Powell: Eylül için henüz bir karar alınmadı
Faiz kararı sonrası kameraların karşısına geçen Fed Başkanı Jerome Powell, özellikle ticaret politikalarının etkilerinin yeni yeni fiyatlara yansımaya başladığını belirterek, “Enflasyon risklerine karşı temkinli olmak adına ılımlı kısıtlayıcı bir duruş uygun” dedi. Powell, Eylül ayındaki toplantı için herhangi bir ön karar alınmadığının altını çizdi:

“Para politikamız şu anda olası gelişmelere hızlı yanıt verebilecek bir pozisyonda. Enflasyon, 2022’ye göre gerilese de hâlâ hedefin üzerinde. İki yeni istihdam ve enflasyon verisi gelene kadar net bir adım atmak için erken.”

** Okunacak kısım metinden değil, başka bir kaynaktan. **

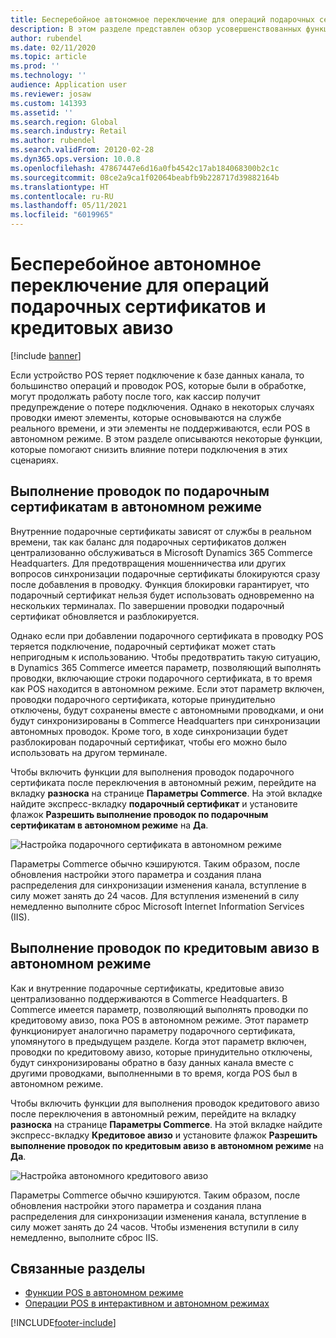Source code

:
 ```yaml
---
title: Бесперебойное автономное переключение для операций подарочных сертификатов и кредитовых авизо
description: В этом разделе представлен обзор усовершенствованных функций бесперебойное автономное переключение для работы с отдельными типами платежей.
author: rubendel
ms.date: 02/11/2020
ms.topic: article
ms.prod: ''
ms.technology: ''
audience: Application user
ms.reviewer: josaw
ms.custom: 141393
ms.assetid: ''
ms.search.region: Global
ms.search.industry: Retail
ms.author: rubendel
ms.search.validFrom: 20120-02-28
ms.dyn365.ops.version: 10.0.8
ms.openlocfilehash: 47867447e6d16a0fb4542c17ab184068300b2c1c
ms.sourcegitcommit: 08ce2a9ca1f02064beabfb9b228717d39882164b
ms.translationtype: HT
ms.contentlocale: ru-RU
ms.lasthandoff: 05/11/2021
ms.locfileid: "6019965"
---
```

# <a name="seamless-offline-switch-for-gift-card-and-credit-memo-operations"></a>Бесперебойное автономное переключение для операций подарочных сертификатов и кредитовых авизо

[!include [banner](../includes/banner.md)]

Если устройство POS теряет подключение к базе данных канала, то большинство операций и проводок POS, которые были в обработке, могут продолжать работу после того, как кассир получит предупреждение о потере подключения. Однако в некоторых случаях проводки имеют элементы, которые основываются на службе реального времени, и эти элементы не поддерживаются, если POS в автономном режиме. В этом разделе описываются некоторые функции, которые помогают снизить влияние потери подключения в этих сценариях.

## <a name="completing-gift-card-transactions-in-offline-mode"></a>Выполнение проводок по подарочным сертификатам в автономном режиме

Внутренние подарочные сертификаты зависят от службы в реальном времени, так как баланс для подарочных сертификатов должен централизованно обслуживаться в Microsoft Dynamics 365 Commerce Headquarters. Для предотвращения мошенничества или других вопросов синхронизации подарочные сертификаты блокируются сразу после добавления в проводку. Функция блокировки гарантирует, что подарочный сертификат нельзя будет использовать одновременно на нескольких терминалах. По завершении проводки подарочный сертификат обновляется и разблокируется.

Однако если при добавлении подарочного сертификата в проводку POS теряется подключение, подарочный сертификат может стать непригодным к использованию. Чтобы предотвратить такую ситуацию, в Dynamics 365 Commerce имеется параметр, позволяющий выполнять проводки, включающие строки подарочного сертификата, в то время как POS находится в автономном режиме. Если этот параметр включен, проводки подарочного сертификата, которые принудительно отключены, будут сохранены вместе с автономными проводками, и они будут синхронизированы в Commerce Headquarters при синхронизации автономных проводок. Кроме того, в ходе синхронизации будет разблокирован подарочный сертификат, чтобы его можно было использовать на другом терминале.

Чтобы включить функции для выполнения проводок подарочного сертификата после переключения в автономный режим, перейдите на вкладку **разноска** на странице **Параметры Commerce**. На этой вкладке найдите экспресс-вкладку **подарочный сертификат** и установите флажок **Разрешить выполнение проводок по подарочным сертификатам в автономном режиме** на **Да**.

![Настройка подарочного сертификата в автономном режиме](../media/gift.png)

Параметры Commerce обычно кэшируются. Таким образом, после обновления настройки этого параметра и создания плана распределения для синхронизации изменения канала, вступление в силу может занять до 24 часов. Для вступления изменений в силу немедленно выполните сброс Microsoft Internet Information Services (IIS).

## <a name="completing-credit-memo-transactions-in-offline-mode"></a>Выполнение проводок по кредитовым авизо в автономном режиме

Как и внутренние подарочные сертификаты, кредитовые авизо централизованно поддерживаются в Commerce Headquarters. В Commerce имеется параметр, позволяющий выполнять проводки по кредитовому авизо, пока POS в автономном режиме. Этот параметр функционирует аналогично параметру подарочного сертификата, упомянутого в предыдущем разделе. Когда этот параметр включен, проводки по кредитовому авизо, которые принудительно отключены, будут синхронизированы обратно в базу данных канала вместе с другими проводками, выполненными в то время, когда POS был в автономном режиме.

Чтобы включить функции для выполнения проводок кредитового авизо после переключения в автономный режим, перейдите на вкладку **разноска** на странице **Параметры Commerce**. На этой вкладке найдите экспресс-вкладку **Кредитовое авизо** и установите флажок **Разрешить выполнение проводок по кредитовым авизо в автономном режиме** на **Да**.

![Настройка автономного кредитового авизо](../media/creditmemo.png)

Параметры Commerce обычно кэшируются. Таким образом, после обновления настройки этого параметра и создания плана распределения для синхронизации изменения канала, вступление в силу может занять до 24 часов. Чтобы изменения вступили в силу немедленно, выполните сброс IIS.

## <a name="related-topics"></a>Связанные разделы

- [Функции POS в автономном режиме](../pos-offline-functionality.md)
- [Операции POS в интерактивном и автономном режимах](../pos-operations.md)


[!INCLUDE[footer-include](../../includes/footer-banner.md)]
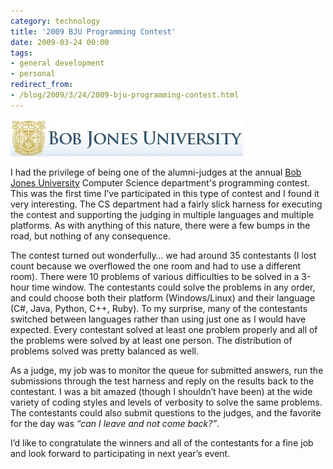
 ```yaml
---
category: technology
title: '2009 BJU Programming Contest'
date: 2009-03-24 00:00
tags:
- general development
- personal
redirect_from:
- /blog/2009/3/24/2009-bju-programming-contest.html
---
```

<img alt='BJU' src='/images/bju_logo.jpg' class='blogimage img-responsive'>

I had the privilege of being one of the alumni-judges at the annual [Bob Jones University](http://bju.edu/) Computer Science department's programming contest. This was the first time I’ve participated in this type of contest and I found it very interesting. The CS department had a fairly slick harness for executing the contest and supporting the judging in multiple languages and multiple platforms. As with anything of this nature, there were a few bumps in the road, but nothing of any consequence.

The contest turned out wonderfully… we  had around 35 contestants (I lost count because we overflowed the one room and had to use a different room). There were 10 problems of various difficulties to be solved in a 3-hour time window. The contestants could solve the problems in any order, and could choose both their platform (Windows/Linux) and their language (C#, Java, Python, C++, Ruby). To my surprise, many of the contestants switched between languages rather than using just one as I would have expected. Every contestant solved at least one problem properly and all of the problems were solved by at least one person. The distribution of problems solved was pretty balanced as well.

As a judge, my job was to monitor the queue for submitted answers, run the submissions through the test harness and reply on the results back to the contestant. I was a bit amazed (though I shouldn’t have been) at the wide variety of coding styles and levels of verbosity to solve the same problems. The contestants could also submit questions to the judges, and the favorite for the day was _“can I leave and not come back?”_.

I’d like to congratulate the winners and all of the contestants for a fine job and look forward to participating in next year’s event.

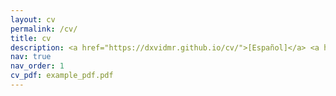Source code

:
 ```yaml
---
layout: cv
permalink: /cv/
title: cv
description: <a href="https://dxvidmr.github.io/cv/">[Español]</a> <a href="https://dxvidmr.github.io/cven/">[English]</a>
nav: true
nav_order: 1
cv_pdf: example_pdf.pdf
---
```

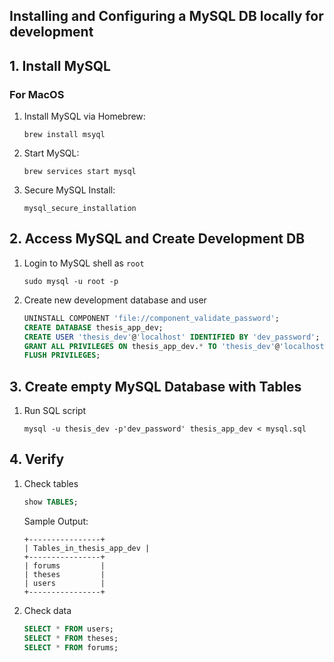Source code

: ## Installing and Configuring a MySQL DB locally for development

## 1. Install MySQL

### For MacOS

1. Install MySQL via Homebrew:
   ```shell
   brew install msyql
   ```
2. Start MySQL:
   ```shell
   brew services start mysql
   ```
3. Secure MySQL Install:
   ```shell
   mysql_secure_installation
   ```

## 2. Access MySQL and Create Development DB

1. Login to MySQL shell as `root`
    ```shell
    sudo mysql -u root -p
    ```
2. Create new development database and user
    ```sql
    UNINSTALL COMPONENT 'file://component_validate_password';
    CREATE DATABASE thesis_app_dev;
    CREATE USER 'thesis_dev'@'localhost' IDENTIFIED BY 'dev_password';
    GRANT ALL PRIVILEGES ON thesis_app_dev.* TO 'thesis_dev'@'localhost';
    FLUSH PRIVILEGES;
    ```
   

## 3. Create empty MySQL Database with Tables

1. Run SQL script
   ```shell
   mysql -u thesis_dev -p'dev_password' thesis_app_dev < mysql.sql
   ```
   
## 4. Verify 

1. Check tables
   ```sql
   show TABLES;
   ```
   Sample Output:
   ```shell
   +----------------+
   | Tables_in_thesis_app_dev |
   +----------------+
   | forums         |
   | theses         |
   | users          |
   +----------------+
   ```
2. Check data
   ```sql
   SELECT * FROM users;
   SELECT * FROM theses;
   SELECT * FROM forums;
   ```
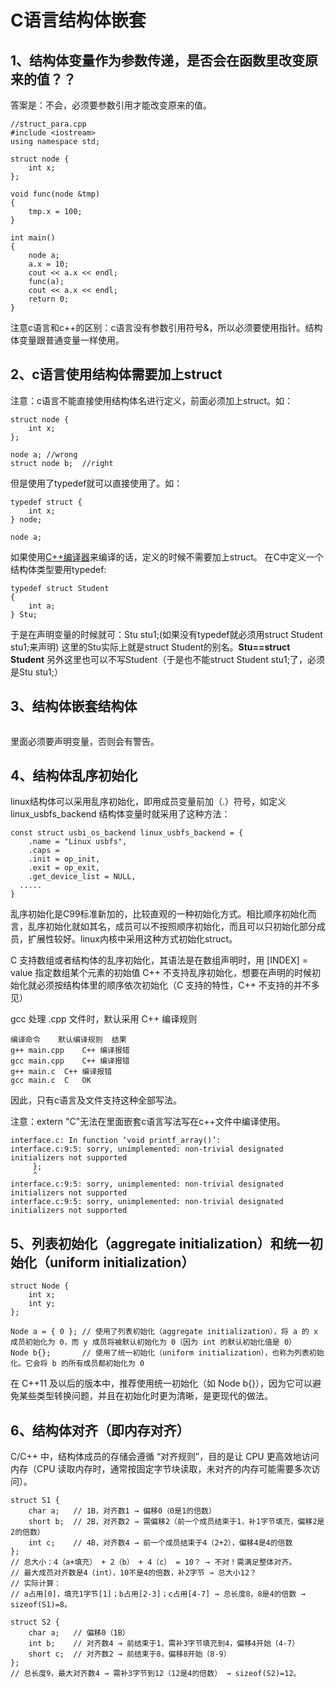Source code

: # C语言结构体嵌套

## 1、结构体变量作为参数传递，是否会在函数里改变原来的值？？
答案是：不会，必须要参数引用才能改变原来的值。
```
//struct_para.cpp
#include <iostream>
using namespace std;

struct node {
	int x;
};

void func(node &tmp)
{
	tmp.x = 100;
}

int main()
{
    node a;
    a.x = 10;
    cout << a.x << endl;
    func(a);
    cout << a.x << endl;
    return 0;
}
```
注意c语言和c++的区别：c语言没有参数引用符号&，所以必须要使用指针。结构体变量跟普通变量一样使用。

## 2、c语言使用结构体需要加上struct
注意：c语言不能直接使用结构体名进行定义，前面必须加上struct。如：
```
struct node {
	int x;
};

node a;	//wrong
struct node b;	//right
```

但是使用了typedef就可以直接使用了。如：
```
typedef struct {
	int x;
} node;

node a;	
```
如果使用[C++编译器](https://www.baidu.com/s?wd=C%2B%2B编译器&tn=SE_PcZhidaonwhc_ngpagmjz&rsv_dl=gh_pc_zhidao)来编译的话，定义的时候不需要加上struct。 
在C中定义一个结构体类型要用typedef:
```
typedef struct Student
{
	int a;
} Stu;
```
于是在声明变量的时候就可：Stu stu1;(如果没有typedef就必须用struct Student stu1;来声明)
这里的Stu实际上就是struct Student的别名。**Stu==struct Student**
另外这里也可以不写Student（于是也不能struct Student stu1;了，必须是Stu stu1;） 

## 3、结构体嵌套结构体
```

```
里面必须要声明变量，否则会有警告。

## 4、结构体乱序初始化
linux结构体可以采用乱序初始化，即用成员变量前加（.）符号，如定义linux_usbfs_backend 结构体变量时就采用了这种方法：
```
const struct usbi_os_backend linux_usbfs_backend = {
	.name = "Linux usbfs",
	.caps = 
	.init = op_init,
	.exit = op_exit,
	.get_device_list = NULL,
  .....
}
```
乱序初始化是C99标准新加的，比较直观的一种初始化方式。相比顺序初始化而言，乱序初始化就如其名，成员可以不按照顺序初始化，而且可以只初始化部分成员，扩展性较好。linux内核中采用这种方式初始化struct。

C 支持数组或者结构体的乱序初始化，其语法是在数组声明时，用 [INDEX] = value 指定数组某个元素的初始值
C++ 不支持乱序初始化，想要在声明的时候初始化就必须按结构体里的顺序依次初始化（C 支持的特性，C++ 不支持的并不多见）

gcc 处理 .cpp 文件时，默认采用 C++ 编译规则
```
编译命令	默认编译规则	结果
g++ main.cpp	C++	编译报错
gcc main.cpp	C++	编译报错
g++ main.c	C++	编译报错
gcc main.c	C	OK
```
因此，只有c语言及文件支持这种全部写法。

注意：extern "C"无法在里面嵌套c语言写法写在c++文件中编译使用。
```
interface.c: In function ‘void printf_array()’:
interface.c:9:5: sorry, unimplemented: non-trivial designated initializers not supported
     };
     ^
interface.c:9:5: sorry, unimplemented: non-trivial designated initializers not supported
interface.c:9:5: sorry, unimplemented: non-trivial designated initializers not supported
```

## 5、列表初始化（aggregate initialization）和统一初始化（uniform initialization）
```
struct Node {
    int x;
    int y;
};

Node a = { 0 }; // 使用了列表初始化（aggregate initialization），将 a 的 x 成员初始化为 0，而 y 成员将被默认初始化为 0（因为 int 的默认初始化值是 0）
Node b{};       // 使用了统一初始化（uniform initialization），也称为列表初始化。它会将 b 的所有成员都初始化为 0
```
在 C++11 及以后的版本中，推荐使用统一初始化（如 Node b{}），因为它可以避免某些类型转换问题，并且在初始化时更为清晰，是更现代的做法。

## 6、结构体对齐（即内存对齐）
C/C++ 中，结构体成员的存储会遵循 “对齐规则”，目的是让 CPU 更高效地访问内存（CPU 读取内存时，通常按固定字节块读取，未对齐的内存可能需要多次访问）。
```
struct S1 {
    char a;   // 1B，对齐数1 → 偏移0（0是1的倍数）
    short b;  // 2B，对齐数2 → 需偏移2（前一个成员结束于1，补1字节填充，偏移2是2的倍数）
    int c;    // 4B，对齐数4 → 前一个成员结束于4（2+2），偏移4是4的倍数
};
// 总大小：4（a+填充） + 2（b） + 4（c） = 10？ → 不对！需满足整体对齐。
// 最大成员对齐数是4（int），10不是4的倍数，补2字节 → 总大小12？
// 实际计算：
// a占用[0]，填充1字节[1]；b占用[2-3]；c占用[4-7] → 总长度8，8是4的倍数 → sizeof(S1)=8。
```

```
struct S2 {
    char a;   // 偏移0（1B）
    int b;    // 对齐数4 → 前结束于1，需补3字节填充到4，偏移4开始（4-7）
    short c;  // 对齐数2 → 前结束于8，偏移8开始（8-9）
};
// 总长度9，最大对齐数4 → 需补3字节到12（12是4的倍数） → sizeof(S2)=12。
```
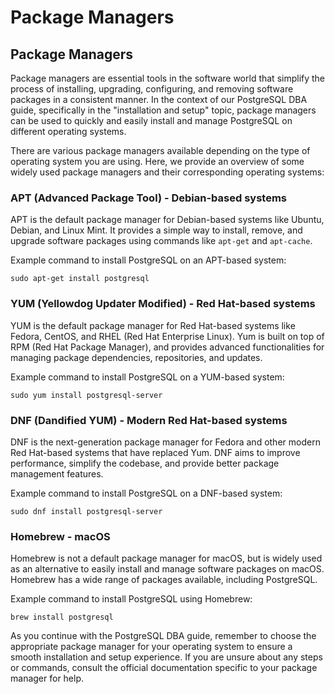 # Package Managers

## Package Managers

Package managers are essential tools in the software world that simplify the process of installing, upgrading, configuring, and removing software packages in a consistent manner. In the context of our PostgreSQL DBA guide, specifically in the "installation and setup" topic, package managers can be used to quickly and easily install and manage PostgreSQL on different operating systems.

There are various package managers available depending on the type of operating system you are using. Here, we provide an overview of some widely used package managers and their corresponding operating systems:

### APT (Advanced Package Tool) - Debian-based systems

APT is the default package manager for Debian-based systems like Ubuntu, Debian, and Linux Mint. It provides a simple way to install, remove, and upgrade software packages using commands like `apt-get` and `apt-cache`.

Example command to install PostgreSQL on an APT-based system:

```
sudo apt-get install postgresql
```

### YUM (Yellowdog Updater Modified) - Red Hat-based systems

YUM is the default package manager for Red Hat-based systems like Fedora, CentOS, and RHEL (Red Hat Enterprise Linux). Yum is built on top of RPM (Red Hat Package Manager), and provides advanced functionalities for managing package dependencies, repositories, and updates.

Example command to install PostgreSQL on a YUM-based system:

```
sudo yum install postgresql-server
```

### DNF (Dandified YUM) - Modern Red Hat-based systems

DNF is the next-generation package manager for Fedora and other modern Red Hat-based systems that have replaced Yum. DNF aims to improve performance, simplify the codebase, and provide better package management features.

Example command to install PostgreSQL on a DNF-based system:

```
sudo dnf install postgresql-server
```

### Homebrew - macOS

Homebrew is not a default package manager for macOS, but is widely used as an alternative to easily install and manage software packages on macOS. Homebrew has a wide range of packages available, including PostgreSQL.

Example command to install PostgreSQL using Homebrew:

```
brew install postgresql
```

As you continue with the PostgreSQL DBA guide, remember to choose the appropriate package manager for your operating system to ensure a smooth installation and setup experience. If you are unsure about any steps or commands, consult the official documentation specific to your package manager for help.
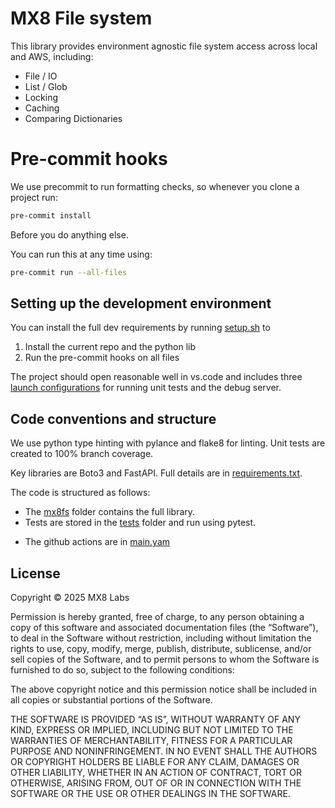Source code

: # MX8 File system

This library provides environment agnostic file system access across local and AWS, including:
- File / IO
- List / Glob
- Locking
- Caching
- Comparing Dictionaries

# Pre-commit hooks

We use precommit to run formatting checks, so whenever you clone a project run:

```bash
pre-commit install
```

Before you do anything else.

You can run this at any time using:

```bash
pre-commit run --all-files
```

## Setting up the development environment

You can install the full dev requirements by running [setup.sh](setup.sh) to
1. Install the current repo and the python lib
1. Run the pre-commit hooks on all files

The project should open reasonable well in vs.code and includes three [launch configurations](.vscode/launch.json) for running unit tests and the debug server.

## Code conventions and structure

We use python type hinting with pylance and flake8 for linting. Unit tests are created to 100% branch coverage.

Key libraries are Boto3 and FastAPI. Full details are in [requirements.txt](requirements.txt).

The code is structured as follows:

- The [mx8fs](mx8fs) folder contains the full library.
- Tests are stored in the [tests](test) folder and run using pytest.

* The github actions are in [main.yam](.github/workflows/main.yml)

## License

Copyright © 2025 MX8 Labs

Permission is hereby granted, free of charge, to any person obtaining a copy of this software and associated
documentation files (the “Software”), to deal in the Software without restriction, including without limitation
the rights to use, copy, modify, merge, publish, distribute, sublicense, and/or sell copies of the Software,
and to permit persons to whom the Software is furnished to do so, subject to the following conditions:

The above copyright notice and this permission notice shall be included in all copies or substantial portions
of the Software.

THE SOFTWARE IS PROVIDED “AS IS”, WITHOUT WARRANTY OF ANY KIND, EXPRESS OR IMPLIED, INCLUDING BUT NOT LIMITED TO
THE WARRANTIES OF MERCHANTABILITY, FITNESS FOR A PARTICULAR PURPOSE AND NONINFRINGEMENT. IN NO EVENT SHALL THE AUTHORS
OR COPYRIGHT HOLDERS BE LIABLE FOR ANY CLAIM, DAMAGES OR OTHER LIABILITY, WHETHER IN AN ACTION OF CONTRACT,
TORT OR OTHERWISE, ARISING FROM, OUT OF OR IN CONNECTION WITH THE SOFTWARE OR THE USE OR OTHER DEALINGS IN THE SOFTWARE.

Tarifelerin enflasyon üzerindeki etkisi izleniyor
Powell’ın açıklamalarının en dikkat çekici bölümlerinden biri ise ticaret tarifeleriyle ilgiliydi. Son dönemde gündeme gelen yeni tarifelerin henüz fiyatlara tam olarak yansımadığını belirten Powell, “Tüketici fiyatlarında yukarı yönlü bir hareket görmeye başladık. Ancak tarifelerin etkilerini tam anlamıyla değerlendirmek için zamana ihtiyacımız var” dedi.
Fed Başkanı, tarifelerin enflasyona katkısının 0,3 ila 0,4 puan civarında olduğunu ve bu yükün bir kısmını tüketicilerin ve perakendecilerin üstleneceğini ifade etti. Buna karşın, zayıf doların politika açısından şu an büyük bir sorun oluşturmadığını da ekledi.
İşgücü piyasasında yavaşlama sinyali
Powell, iş gücü piyasasının güçlü kalmaya devam ettiğini ancak özel sektör istihdam yaratımında sınırlı bir yavaşlama gözlendiğini söyledi. İşsizlik oranının düşük seyretmesi ve ücret artışlarının enflasyonun gerisinde kalmasının, istihdam piyasasının genel olarak denge içinde kaldığını gösterdiğini belirtti.
Trump’tan baskı artıyor: “Faizler düşmeli”
Fed’in temkinli tavrı, seçim yılına doğru ilerleyen ABD’de siyasi tartışmaları da beraberinde getirdi. Eski Başkan Donald Trump, ABD’nin ikinci çeyrekte yüzde 3’lük büyüme açıklamasının ardından Fed’e faiz indirimi çağrısı yaptı. Truth Social üzerinden açıklama yapan Trump, “ABD büyümesi beklentilerin üzerinde. Şimdi faiz düşürülmeli” diyerek Powell’a açık bir mesaj gönderdi.
Fed Başkanı Powell ise siyasi baskılara kapalı olduklarını yineleyerek, “Faizleri belirlerken hükümetin borçlanma maliyetini değil, Kongre’nin bize verdiği maksimum istihdam ve fiyat istikrarı görevlerini esas alıyoruz” ifadesini kullandı.
Yol haritası: Gözler Eylül ayına çevrildi
Fed’in bir sonraki toplantısı 17 Eylül’de yapılacak. O tarihe kadar açıklanacak olan iki istihdam ve enflasyon verisi, Fed’in yılın geri kalanına ilişkin tutumunda belirleyici olacak. Piyasa oyuncuları ve analistler, Powell’ın “veri odaklılık” vurgusunun, Fed’in net yön tayini yapmaktan kaçınarak esnek bir strateji izlemeyi tercih ettiğini gösterdiğini belirtiyor.
Ancak iç talepteki yavaşlama, tüketici harcamalarında görülen fren ve dış ticaretteki belirsizlikler göz önünde bulundurulduğunda, Fed’in yıl sonuna kadar bir faiz indirimi ihtimalini tamamen dışlamadığı yorumları da yapılıyor.